> [Task details]:
Repeat each line of the records below exactly.

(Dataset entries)
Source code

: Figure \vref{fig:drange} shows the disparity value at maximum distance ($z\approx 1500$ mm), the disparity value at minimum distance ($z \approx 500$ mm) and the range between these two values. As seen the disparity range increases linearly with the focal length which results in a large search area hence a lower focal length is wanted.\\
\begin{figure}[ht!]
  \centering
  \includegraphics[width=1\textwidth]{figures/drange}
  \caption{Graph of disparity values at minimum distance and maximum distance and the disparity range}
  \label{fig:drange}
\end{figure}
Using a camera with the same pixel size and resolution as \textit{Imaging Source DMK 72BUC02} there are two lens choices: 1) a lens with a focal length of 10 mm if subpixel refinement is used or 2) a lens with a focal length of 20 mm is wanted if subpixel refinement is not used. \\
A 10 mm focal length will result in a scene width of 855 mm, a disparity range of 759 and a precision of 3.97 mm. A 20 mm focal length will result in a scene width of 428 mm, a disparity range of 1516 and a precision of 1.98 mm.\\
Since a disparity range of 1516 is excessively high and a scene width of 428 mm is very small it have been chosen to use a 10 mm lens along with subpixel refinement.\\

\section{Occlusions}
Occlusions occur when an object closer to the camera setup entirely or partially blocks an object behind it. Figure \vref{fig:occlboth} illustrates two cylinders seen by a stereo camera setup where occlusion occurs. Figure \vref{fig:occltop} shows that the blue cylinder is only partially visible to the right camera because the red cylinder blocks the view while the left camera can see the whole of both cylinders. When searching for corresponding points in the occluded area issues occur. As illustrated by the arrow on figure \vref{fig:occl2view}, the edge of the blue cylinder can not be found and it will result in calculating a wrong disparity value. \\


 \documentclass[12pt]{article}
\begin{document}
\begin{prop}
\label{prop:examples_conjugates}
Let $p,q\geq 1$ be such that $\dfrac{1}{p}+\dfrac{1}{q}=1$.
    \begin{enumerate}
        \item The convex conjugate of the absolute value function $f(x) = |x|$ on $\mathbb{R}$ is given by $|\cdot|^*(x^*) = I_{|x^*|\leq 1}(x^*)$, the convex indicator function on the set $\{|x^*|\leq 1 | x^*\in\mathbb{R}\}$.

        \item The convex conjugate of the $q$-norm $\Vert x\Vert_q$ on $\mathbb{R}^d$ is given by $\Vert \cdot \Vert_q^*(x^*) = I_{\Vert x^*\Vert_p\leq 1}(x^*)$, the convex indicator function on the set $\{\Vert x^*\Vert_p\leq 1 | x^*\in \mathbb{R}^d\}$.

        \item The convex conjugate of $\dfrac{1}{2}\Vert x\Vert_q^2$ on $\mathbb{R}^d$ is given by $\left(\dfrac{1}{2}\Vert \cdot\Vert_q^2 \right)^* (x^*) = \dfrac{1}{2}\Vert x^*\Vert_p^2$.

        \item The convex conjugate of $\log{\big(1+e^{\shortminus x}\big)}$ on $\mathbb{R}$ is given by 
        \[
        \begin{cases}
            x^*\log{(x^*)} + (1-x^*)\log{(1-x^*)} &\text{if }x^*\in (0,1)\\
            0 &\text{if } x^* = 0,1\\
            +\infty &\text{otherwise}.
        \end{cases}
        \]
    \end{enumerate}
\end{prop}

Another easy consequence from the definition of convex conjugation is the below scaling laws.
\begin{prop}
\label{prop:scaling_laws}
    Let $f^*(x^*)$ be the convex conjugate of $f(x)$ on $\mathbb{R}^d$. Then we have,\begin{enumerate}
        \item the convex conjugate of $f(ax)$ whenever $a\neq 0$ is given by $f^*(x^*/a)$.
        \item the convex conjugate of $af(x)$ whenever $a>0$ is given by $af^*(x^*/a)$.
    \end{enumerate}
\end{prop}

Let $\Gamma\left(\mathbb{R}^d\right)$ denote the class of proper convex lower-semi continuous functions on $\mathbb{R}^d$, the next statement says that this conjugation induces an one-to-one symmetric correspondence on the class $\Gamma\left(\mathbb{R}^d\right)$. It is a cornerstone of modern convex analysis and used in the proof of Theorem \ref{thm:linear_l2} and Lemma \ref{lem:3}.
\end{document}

> [Solution]:
Source code

: Figure \vref{fig:drange} shows the disparity value at maximum distance ($z\approx 1500$ mm), the disparity value at minimum distance ($z \approx 500$ mm) and the range between these two values. As seen the disparity range increases linearly with the focal length which results in a large search area hence a lower focal length is wanted.\\
\begin{figure}[ht!]
  \centering
  \includegraphics[width=1\textwidth]{figures/drange}
  \caption{Graph of disparity values at minimum distance and maximum distance and the disparity range}
  \label{fig:drange}
\end{figure}
Using a camera with the same pixel size and resolution as \textit{Imaging Source DMK 72BUC02} there are two lens choices: 1) a lens with a focal length of 10 mm if subpixel refinement is used or 2) a lens with a focal length of 20 mm is wanted if subpixel refinement is not used. \\
A 10 mm focal length will result in a scene width of 855 mm, a disparity range of 759 and a precision of 3.97 mm. A 20 mm focal length will result in a scene width of 428 mm, a disparity range of 1516 and a precision of 1.98 mm.\\
Since a disparity range of 1516 is excessively high and a scene width of 428 mm is very small it have been chosen to use a 10 mm lens along with subpixel refinement.\\

\section{Occlusions}
Occlusions occur when an object closer to the camera setup entirely or partially blocks an object behind it. Figure \vref{fig:occlboth} illustrates two cylinders seen by a stereo camera setup where occlusion occurs. Figure \vref{fig:occltop} shows that the blue cylinder is only partially visible to the right camera because the red cylinder blocks the view while the left camera can see the whole of both cylinders. When searching for corresponding points in the occluded area issues occur. As illustrated by the arrow on figure \vref{fig:occl2view}, the edge of the blue cylinder can not be found and it will result in calculating a wrong disparity value. \\


 \documentclass[12pt]{article}
\begin{document}
\begin{prop}
\label{prop:examples_conjugates}
Let $p,q\geq 1$ be such that $\dfrac{1}{p}+\dfrac{1}{q}=1$.
    \begin{enumerate}
        \item The convex conjugate of the absolute value function $f(x) = |x|$ on $\mathbb{R}$ is given by $|\cdot|^*(x^*) = I_{|x^*|\leq 1}(x^*)$, the convex indicator function on the set $\{|x^*|\leq 1 | x^*\in\mathbb{R}\}$.

        \item The convex conjugate of the $q$-norm $\Vert x\Vert_q$ on $\mathbb{R}^d$ is given by $\Vert \cdot \Vert_q^*(x^*) = I_{\Vert x^*\Vert_p\leq 1}(x^*)$, the convex indicator function on the set $\{\Vert x^*\Vert_p\leq 1 | x^*\in \mathbb{R}^d\}$.

        \item The convex conjugate of $\dfrac{1}{2}\Vert x\Vert_q^2$ on $\mathbb{R}^d$ is given by $\left(\dfrac{1}{2}\Vert \cdot\Vert_q^2 \right)^* (x^*) = \dfrac{1}{2}\Vert x^*\Vert_p^2$.

        \item The convex conjugate of $\log{\big(1+e^{\shortminus x}\big)}$ on $\mathbb{R}$ is given by 
        \[
        \begin{cases}
            x^*\log{(x^*)} + (1-x^*)\log{(1-x^*)} &\text{if }x^*\in (0,1)\\
            0 &\text{if } x^* = 0,1\\
            +\infty &\text{otherwise}.
        \end{cases}
        \]
    \end{enumerate}
\end{prop}

Another easy consequence from the definition of convex conjugation is the below scaling laws.
\begin{prop}
\label{prop:scaling_laws}
    Let $f^*(x^*)$ be the convex conjugate of $f(x)$ on $\mathbb{R}^d$. Then we have,\begin{enumerate}
        \item the convex conjugate of $f(ax)$ whenever $a\neq 0$ is given by $f^*(x^*/a)$.
        \item the convex conjugate of $af(x)$ whenever $a>0$ is given by $af^*(x^*/a)$.
    \end{enumerate}
\end{prop}

Let $\Gamma\left(\mathbb{R}^d\right)$ denote the class of proper convex lower-semi continuous functions on $\mathbb{R}^d$, the next statement says that this conjugation induces an one-to-one symmetric correspondence on the class $\Gamma\left(\mathbb{R}^d\right)$. It is a cornerstone of modern convex analysis and used in the proof of Theorem \ref{thm:linear_l2} and Lemma \ref{lem:3}.
\end{document}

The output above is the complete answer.